The file output resulted in a raw image of virtual size and actual size equalling to 5GB in size. It was a RAW-RAW image and there was no issue as the original bug highlighted above in my comments. 

Ribu

Comment 5 Nir Soffer 2018-01-11 21:31:55 UTC
(In reply to Ribu Tho from comment #4)
> I have checked the issue by creating with dd command below .
> 
> # /usr/bin/dd if=/dev/zero of=file  bs=1048576 seek=0 skip=0 conv=notrunc
> count=5120 oflag=direct 

Ribu, where is file located?

We want to test writing to gluster volume. Please try:

    /usr/bin/dd if=/dev/zero \
        of=/rhev/data-center/598c8196-032c-02fa-00f6-000000000230/0694def1-b588-4a43-b71f-bd66df4fef24/images/4e849764-7876-4a46-bfaa-0b82dc283475/db5b9b50-98ec-43e7-8de3-4b40c1a54502 \
        bs=1048576 conv=notrunc count=5120 oflag=direct

If this creates sparse file, we need to move this bug to gluster.

Comment 6 Ribu Tho 2018-01-11 22:56:24 UTC
Nir,

Yes , this was tested writing to a gluster volume in my lab machine only. It completed successfully for me creating a 5GB raw device .

##################################################
sh-4.2$ whoami
vdsm

sh-4.2$ df -T 
gsslab-24-218.rhev.gsslab.bne.redhat.com:/labvol fuse.glusterfs  31434752   5315072  26119680  17% /rhev/data-center/mnt/glusterSD/gsslab-24-218.rhev.gsslab.bne.redhat.com:_labvol

sh-4.2$ qemu-img info file 
image: file
file format: raw
virtual size: 5.0G (5368709120 bytes)
disk size: 5.0G

sh-4.2$ pwd
/rhev/data-center/mnt/glusterSD/gsslab-24-218.rhev.gsslab.bne.redhat.com:_labvol/b4e62649-95ac-4006-8584-2d26bb3c6712/images

##################################################

Ribu

Comment 10 Nir Soffer 2018-01-12 00:35:49 UTC
Ribu, the customer case attached to this bug says:

    After live migration of storage on a VM successfully completed, the new
    storage does not accurately display the used space.
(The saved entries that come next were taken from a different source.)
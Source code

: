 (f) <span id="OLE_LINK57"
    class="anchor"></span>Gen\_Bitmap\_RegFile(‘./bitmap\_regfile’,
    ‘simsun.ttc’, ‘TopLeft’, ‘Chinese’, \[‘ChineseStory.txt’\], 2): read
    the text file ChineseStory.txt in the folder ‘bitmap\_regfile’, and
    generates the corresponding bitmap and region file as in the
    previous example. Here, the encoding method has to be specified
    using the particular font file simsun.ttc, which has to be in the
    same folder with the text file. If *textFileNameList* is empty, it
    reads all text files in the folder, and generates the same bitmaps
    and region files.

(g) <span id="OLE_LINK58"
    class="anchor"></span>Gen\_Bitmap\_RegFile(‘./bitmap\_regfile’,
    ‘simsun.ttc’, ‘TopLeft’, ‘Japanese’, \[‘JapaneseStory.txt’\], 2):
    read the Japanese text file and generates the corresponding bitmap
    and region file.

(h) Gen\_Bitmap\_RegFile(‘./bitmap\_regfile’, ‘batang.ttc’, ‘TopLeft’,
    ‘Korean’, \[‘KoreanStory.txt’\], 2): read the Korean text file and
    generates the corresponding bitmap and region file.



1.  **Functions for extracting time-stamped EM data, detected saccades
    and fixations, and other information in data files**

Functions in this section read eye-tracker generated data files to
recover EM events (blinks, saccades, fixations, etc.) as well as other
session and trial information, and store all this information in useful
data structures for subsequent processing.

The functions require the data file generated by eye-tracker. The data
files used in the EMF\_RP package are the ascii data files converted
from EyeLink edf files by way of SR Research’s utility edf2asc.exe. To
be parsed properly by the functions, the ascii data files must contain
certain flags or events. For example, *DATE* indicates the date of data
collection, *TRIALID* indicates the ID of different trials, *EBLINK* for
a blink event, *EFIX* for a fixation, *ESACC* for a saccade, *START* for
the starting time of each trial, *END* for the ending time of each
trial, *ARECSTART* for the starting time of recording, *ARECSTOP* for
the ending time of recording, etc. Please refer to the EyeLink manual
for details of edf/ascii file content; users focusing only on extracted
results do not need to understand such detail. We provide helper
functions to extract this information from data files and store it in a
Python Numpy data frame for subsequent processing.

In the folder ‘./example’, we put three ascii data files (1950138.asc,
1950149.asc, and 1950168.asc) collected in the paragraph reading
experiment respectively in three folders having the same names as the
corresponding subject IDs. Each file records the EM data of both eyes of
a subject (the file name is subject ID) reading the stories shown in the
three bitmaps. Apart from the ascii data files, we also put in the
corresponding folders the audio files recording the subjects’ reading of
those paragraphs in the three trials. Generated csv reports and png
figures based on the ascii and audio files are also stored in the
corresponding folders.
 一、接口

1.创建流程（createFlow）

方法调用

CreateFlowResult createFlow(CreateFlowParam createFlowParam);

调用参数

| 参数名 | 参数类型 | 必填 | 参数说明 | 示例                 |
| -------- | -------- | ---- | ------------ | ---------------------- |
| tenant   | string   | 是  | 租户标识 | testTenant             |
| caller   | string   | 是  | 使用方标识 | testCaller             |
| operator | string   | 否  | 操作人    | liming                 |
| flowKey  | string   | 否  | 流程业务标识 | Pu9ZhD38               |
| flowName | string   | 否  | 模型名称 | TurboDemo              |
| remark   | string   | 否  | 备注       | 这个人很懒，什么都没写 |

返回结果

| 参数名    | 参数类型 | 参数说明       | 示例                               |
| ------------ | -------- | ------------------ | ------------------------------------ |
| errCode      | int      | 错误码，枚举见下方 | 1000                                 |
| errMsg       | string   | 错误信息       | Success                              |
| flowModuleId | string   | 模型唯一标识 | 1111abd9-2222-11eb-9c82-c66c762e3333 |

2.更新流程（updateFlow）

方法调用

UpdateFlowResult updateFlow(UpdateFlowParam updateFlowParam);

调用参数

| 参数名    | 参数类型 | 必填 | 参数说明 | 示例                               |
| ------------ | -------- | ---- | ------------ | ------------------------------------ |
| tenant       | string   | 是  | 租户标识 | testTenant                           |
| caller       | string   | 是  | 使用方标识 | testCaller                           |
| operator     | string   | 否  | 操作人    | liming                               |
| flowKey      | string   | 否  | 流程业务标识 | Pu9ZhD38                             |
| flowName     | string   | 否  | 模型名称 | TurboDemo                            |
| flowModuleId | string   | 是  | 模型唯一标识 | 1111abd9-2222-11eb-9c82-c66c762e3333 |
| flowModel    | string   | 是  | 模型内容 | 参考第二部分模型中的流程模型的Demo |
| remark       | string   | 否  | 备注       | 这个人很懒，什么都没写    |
This is very different flow from what you describe in the bug. I don't think that
vdsm writing zeros to gluster can create sparse file, but live storage migration
may create sparse file.

Please check the customer case and add here detailed description of:
- The source storage
- The source image chain size and format before the migration
- The target storage
- The source image chain size and format after the migration

We had a bug in 4.0 or 4.1 about creating sparse files when copying images instead
of preallocated files. I think this was fixed in 4.2.

Comment 11 Nir Soffer 2018-01-12 01:34:24 UTC
I checked the code used during live storage migration, and I can confirm that 
we create sparse file if the target file is on file based domain (NFS, Gluster).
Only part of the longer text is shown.